‘Leven in een doodgeboren droom’ in De Groene Amsterdammer: ‘De ultieme wens tot verdwijnen’
Vandaag verscheen in De Groene Amsterdammer een stuk van Joost de Vries over Joost Zwagerman. De aanleiding is het recent verschenen werk Leven in een doodgeboren droom van Rémon van Gemeren. Nauwkeurig heeft de auteur het omvangrijke oeuvre bestudeerd: proza, poëzie en essays, maar ook talloze interviews, optredens en besprekingen. Hij blijft dicht bij de tekst en stapsgewijs neemt hij ons mee door de verschillende werken. Van Gemeren onderzoekt de manieren waarop Zwagerman in zijn werk telkens weer de confrontatie aangaat met die ene moeilijke, essentiële vraag: Wat doe je als je moet leven in een werkelijkheid die je onaangenaam vindt?
In het artikel van de De Groene Amsterdammer beschrijft Joost de Vries een aantal van de protagonisten uit Zwagermans romans die ‘zich op hun tenen buiten hun natuurlijke habitat – richting prostitutie, overspel en de malende kaken van de media – maar weten als het erop aankomt niet hoe snel ze weer terug moeten zien te komen naar bank, afstandsbediening, Spaanse sloffen en moeder de vrouw.’ De Vries ziet hierin hoe Zwagerman zich afzette tegen de hoofdpersonen van zijn voorgangers en schrijft: ‘Terwijl de helden van eerdere generaties – Mulisch, Nooteboom, A.F.Th. – op de barricades stonden, stond de held van Zwagerman bij de bushalte.’ Zwagermans helden aspireren een grootsere en fascinerendere werkelijkheid die onmogelijk goed voor ze is. ‘Dat is de tragiek,’ aldus De Vries.
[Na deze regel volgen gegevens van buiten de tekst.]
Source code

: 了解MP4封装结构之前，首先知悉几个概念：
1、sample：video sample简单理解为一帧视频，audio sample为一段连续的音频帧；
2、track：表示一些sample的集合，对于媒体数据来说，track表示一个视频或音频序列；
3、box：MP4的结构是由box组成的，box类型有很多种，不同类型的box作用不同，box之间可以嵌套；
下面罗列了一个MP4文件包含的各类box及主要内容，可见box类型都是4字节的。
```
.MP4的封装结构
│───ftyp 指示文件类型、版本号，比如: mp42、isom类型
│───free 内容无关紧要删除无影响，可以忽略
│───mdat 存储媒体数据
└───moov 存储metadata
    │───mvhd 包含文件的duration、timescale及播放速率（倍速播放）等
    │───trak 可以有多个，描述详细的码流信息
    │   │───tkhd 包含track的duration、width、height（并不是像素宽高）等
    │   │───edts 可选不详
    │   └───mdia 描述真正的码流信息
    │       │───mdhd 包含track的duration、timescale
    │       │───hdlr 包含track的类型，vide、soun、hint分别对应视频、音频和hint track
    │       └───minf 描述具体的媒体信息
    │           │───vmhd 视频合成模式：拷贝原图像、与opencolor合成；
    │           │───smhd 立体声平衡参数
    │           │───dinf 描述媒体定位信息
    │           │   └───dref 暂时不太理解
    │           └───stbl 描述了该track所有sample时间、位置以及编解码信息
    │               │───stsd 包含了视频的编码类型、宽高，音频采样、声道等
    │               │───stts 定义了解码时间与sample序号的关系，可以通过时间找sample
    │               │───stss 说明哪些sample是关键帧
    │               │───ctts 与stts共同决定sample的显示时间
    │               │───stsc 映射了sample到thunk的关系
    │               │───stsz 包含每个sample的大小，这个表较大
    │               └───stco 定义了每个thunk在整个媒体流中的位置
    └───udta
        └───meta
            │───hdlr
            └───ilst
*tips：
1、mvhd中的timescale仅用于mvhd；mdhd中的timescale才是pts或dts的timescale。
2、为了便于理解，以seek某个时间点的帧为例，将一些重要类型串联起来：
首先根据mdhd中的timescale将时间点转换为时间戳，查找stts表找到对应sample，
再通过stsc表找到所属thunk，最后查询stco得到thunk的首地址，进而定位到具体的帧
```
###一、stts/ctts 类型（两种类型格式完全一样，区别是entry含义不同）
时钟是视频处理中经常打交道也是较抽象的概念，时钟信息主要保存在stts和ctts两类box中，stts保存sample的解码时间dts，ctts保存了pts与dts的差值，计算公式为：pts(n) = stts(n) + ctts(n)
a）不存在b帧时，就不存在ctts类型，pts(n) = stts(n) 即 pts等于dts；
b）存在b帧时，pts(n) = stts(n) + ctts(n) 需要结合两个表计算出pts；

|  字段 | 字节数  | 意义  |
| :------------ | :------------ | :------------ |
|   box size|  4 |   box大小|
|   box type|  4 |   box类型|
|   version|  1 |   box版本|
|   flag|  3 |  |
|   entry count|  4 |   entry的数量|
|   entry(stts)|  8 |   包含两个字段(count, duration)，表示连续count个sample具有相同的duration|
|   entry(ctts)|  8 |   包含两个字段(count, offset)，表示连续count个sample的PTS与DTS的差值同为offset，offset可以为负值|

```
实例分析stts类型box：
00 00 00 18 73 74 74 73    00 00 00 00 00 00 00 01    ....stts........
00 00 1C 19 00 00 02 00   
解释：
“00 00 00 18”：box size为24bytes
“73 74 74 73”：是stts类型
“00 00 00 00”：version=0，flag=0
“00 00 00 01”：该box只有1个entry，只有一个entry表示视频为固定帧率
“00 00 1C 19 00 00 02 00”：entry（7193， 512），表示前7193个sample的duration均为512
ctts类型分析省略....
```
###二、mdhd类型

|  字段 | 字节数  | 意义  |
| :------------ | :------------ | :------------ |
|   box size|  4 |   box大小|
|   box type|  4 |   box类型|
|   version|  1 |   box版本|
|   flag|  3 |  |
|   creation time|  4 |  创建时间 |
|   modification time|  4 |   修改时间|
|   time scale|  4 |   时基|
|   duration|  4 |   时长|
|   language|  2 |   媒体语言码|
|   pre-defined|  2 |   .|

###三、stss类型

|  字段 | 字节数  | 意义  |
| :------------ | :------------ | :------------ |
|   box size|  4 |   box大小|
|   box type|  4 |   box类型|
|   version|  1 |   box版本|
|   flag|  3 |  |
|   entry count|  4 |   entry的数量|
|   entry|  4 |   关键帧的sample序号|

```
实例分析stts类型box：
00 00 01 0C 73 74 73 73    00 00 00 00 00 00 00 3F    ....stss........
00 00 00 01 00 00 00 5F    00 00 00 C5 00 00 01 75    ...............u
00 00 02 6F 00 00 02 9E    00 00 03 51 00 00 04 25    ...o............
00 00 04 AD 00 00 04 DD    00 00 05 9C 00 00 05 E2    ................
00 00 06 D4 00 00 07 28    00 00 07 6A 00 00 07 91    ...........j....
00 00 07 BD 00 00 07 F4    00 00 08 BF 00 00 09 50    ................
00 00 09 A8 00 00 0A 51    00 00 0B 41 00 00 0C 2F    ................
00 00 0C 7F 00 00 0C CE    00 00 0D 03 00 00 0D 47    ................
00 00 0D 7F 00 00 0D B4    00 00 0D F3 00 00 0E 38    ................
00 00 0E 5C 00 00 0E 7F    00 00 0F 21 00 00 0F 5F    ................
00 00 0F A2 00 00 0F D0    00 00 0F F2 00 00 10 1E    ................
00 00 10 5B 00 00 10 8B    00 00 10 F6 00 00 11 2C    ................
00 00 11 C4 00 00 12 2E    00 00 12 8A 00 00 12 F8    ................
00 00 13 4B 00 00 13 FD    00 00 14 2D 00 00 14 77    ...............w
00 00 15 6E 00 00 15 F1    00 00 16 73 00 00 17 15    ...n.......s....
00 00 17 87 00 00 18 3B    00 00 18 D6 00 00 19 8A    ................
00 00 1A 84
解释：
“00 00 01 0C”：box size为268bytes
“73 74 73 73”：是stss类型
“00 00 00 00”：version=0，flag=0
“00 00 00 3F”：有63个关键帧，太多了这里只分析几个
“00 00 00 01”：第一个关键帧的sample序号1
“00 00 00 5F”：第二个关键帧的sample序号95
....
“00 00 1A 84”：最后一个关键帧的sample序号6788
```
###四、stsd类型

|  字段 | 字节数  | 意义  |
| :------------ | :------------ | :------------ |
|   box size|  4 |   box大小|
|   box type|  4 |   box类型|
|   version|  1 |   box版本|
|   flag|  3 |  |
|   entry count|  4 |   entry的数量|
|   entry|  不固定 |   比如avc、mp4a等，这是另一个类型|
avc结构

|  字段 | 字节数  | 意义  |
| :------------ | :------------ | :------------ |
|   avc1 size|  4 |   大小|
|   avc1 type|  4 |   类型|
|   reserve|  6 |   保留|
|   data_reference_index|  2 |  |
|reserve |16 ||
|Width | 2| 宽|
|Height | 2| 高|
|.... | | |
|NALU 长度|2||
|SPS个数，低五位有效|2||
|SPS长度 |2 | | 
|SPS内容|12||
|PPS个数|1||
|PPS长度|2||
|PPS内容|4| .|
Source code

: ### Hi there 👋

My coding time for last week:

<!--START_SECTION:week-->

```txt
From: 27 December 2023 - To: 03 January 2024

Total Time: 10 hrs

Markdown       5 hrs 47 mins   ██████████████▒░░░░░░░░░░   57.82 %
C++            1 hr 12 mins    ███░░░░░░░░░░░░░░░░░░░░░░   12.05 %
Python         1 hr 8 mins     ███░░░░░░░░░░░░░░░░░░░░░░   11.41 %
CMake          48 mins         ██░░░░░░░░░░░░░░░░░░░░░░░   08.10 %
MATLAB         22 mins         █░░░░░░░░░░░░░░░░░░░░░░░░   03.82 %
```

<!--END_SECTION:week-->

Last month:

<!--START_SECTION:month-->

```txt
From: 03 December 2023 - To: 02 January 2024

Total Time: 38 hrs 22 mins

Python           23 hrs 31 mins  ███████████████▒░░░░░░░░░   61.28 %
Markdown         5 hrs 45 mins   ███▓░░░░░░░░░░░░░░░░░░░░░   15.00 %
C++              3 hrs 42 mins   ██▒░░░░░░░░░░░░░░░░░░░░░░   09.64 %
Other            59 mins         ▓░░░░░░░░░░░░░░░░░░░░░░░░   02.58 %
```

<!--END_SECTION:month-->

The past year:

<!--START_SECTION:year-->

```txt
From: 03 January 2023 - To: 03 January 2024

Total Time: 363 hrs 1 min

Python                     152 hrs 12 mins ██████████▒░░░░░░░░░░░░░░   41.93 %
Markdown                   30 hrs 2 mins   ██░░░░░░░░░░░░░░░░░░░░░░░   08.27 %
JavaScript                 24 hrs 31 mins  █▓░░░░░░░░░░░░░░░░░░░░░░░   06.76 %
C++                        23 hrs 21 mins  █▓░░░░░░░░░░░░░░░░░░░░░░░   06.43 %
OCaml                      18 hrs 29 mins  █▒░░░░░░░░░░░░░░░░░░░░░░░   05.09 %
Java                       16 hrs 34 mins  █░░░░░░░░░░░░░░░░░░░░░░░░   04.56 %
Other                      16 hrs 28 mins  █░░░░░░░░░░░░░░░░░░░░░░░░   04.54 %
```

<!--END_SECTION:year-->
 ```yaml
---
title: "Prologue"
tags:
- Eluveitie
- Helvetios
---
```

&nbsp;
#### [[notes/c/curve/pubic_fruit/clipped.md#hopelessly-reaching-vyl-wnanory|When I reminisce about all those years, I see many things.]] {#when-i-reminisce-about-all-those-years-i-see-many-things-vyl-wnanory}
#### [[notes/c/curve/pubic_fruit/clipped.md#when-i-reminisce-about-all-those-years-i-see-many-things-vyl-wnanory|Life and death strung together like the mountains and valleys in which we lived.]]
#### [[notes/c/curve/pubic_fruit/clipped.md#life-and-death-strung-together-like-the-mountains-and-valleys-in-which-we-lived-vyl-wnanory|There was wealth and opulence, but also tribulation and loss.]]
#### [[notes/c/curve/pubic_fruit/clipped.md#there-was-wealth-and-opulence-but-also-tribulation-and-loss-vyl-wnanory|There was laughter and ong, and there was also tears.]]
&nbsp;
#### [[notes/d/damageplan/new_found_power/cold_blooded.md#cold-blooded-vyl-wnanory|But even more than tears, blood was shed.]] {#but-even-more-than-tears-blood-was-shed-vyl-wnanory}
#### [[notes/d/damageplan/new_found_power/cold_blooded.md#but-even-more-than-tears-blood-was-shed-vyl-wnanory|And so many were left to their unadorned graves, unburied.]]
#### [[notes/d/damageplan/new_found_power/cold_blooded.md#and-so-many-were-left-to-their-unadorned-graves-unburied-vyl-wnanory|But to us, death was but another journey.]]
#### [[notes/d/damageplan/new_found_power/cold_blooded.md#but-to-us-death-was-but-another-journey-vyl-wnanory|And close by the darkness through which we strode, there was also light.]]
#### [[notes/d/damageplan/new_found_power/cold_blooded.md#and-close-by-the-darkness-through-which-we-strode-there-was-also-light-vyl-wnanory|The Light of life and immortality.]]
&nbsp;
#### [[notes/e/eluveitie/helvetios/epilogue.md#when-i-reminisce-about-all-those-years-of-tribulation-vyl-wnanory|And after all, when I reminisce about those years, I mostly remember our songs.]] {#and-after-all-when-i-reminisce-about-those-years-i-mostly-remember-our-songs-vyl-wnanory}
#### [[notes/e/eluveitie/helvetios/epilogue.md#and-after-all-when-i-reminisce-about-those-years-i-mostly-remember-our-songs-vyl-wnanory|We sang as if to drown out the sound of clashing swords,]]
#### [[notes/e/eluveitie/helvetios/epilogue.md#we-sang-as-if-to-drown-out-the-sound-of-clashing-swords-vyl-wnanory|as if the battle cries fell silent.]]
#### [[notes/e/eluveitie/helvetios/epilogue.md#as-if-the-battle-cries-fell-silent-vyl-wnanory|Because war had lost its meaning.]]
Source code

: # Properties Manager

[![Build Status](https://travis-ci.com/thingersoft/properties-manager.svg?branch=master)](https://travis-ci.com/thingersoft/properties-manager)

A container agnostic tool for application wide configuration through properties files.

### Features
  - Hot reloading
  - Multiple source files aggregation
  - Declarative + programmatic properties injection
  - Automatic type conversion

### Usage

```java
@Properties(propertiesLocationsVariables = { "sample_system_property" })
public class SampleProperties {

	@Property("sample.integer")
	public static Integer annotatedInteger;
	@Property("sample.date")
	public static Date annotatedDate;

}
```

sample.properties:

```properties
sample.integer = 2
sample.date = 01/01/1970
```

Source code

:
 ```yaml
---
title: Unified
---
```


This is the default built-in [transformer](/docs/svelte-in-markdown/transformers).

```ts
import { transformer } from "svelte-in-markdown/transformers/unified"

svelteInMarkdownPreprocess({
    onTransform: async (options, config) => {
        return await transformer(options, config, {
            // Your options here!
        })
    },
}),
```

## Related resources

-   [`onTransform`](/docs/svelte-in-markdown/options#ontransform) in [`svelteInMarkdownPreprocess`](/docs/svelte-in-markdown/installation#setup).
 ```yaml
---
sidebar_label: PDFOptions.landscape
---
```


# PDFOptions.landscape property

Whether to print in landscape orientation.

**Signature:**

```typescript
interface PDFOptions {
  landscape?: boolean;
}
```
Het boek van Van Gemeren is nadrukkelijk geen biografie, ‘maar ook hij kan niet anders dan de belangrijkste conclusies over Zwagerman koppelen aan zijn zelfgekozen levenseinde.’ De Vries noemt de titel vrij zwaar, ‘maar op die titel na is Leven in een doodgeboren droom een letterkundig werk zoals je zou willen dat ze meer werden geschreven – het zoekt nieuwe betekenis in oude boeken, het maakt een oeuvre dieper en inhoudelijker, en houdt zo dode schrijvers levend.’ En hij besluit dat wat Rémon van Gemeren nog eens laat zien is hoe vitaal Zwagerman in de Nederlandse cultuur stond.’
Klik hier om het volledige artikel te lezen.
Eerder verscheen er al een artikel in Het Parool en was Rémon van Gemeren te gast bij Nooit Meer Slapen.
Over Leven in een doodgeboren droom:
Wat doe je als je moet leven in een werkelijkheid die je onaangenaam vindt? Dat is de vraag waarop Joost Zwagerman in zijn romans, verhalen, gedichten en essays een antwoord zoekt. Je wilt vluchten, maar waarheen? Liefde, kunst? Zij lijken een uitweg te bieden, maar het intense geluk dat ze schenken is vluchtig en geeft je geen rust. Je zou het liefst verdwijnen, alleen zonder te sterven.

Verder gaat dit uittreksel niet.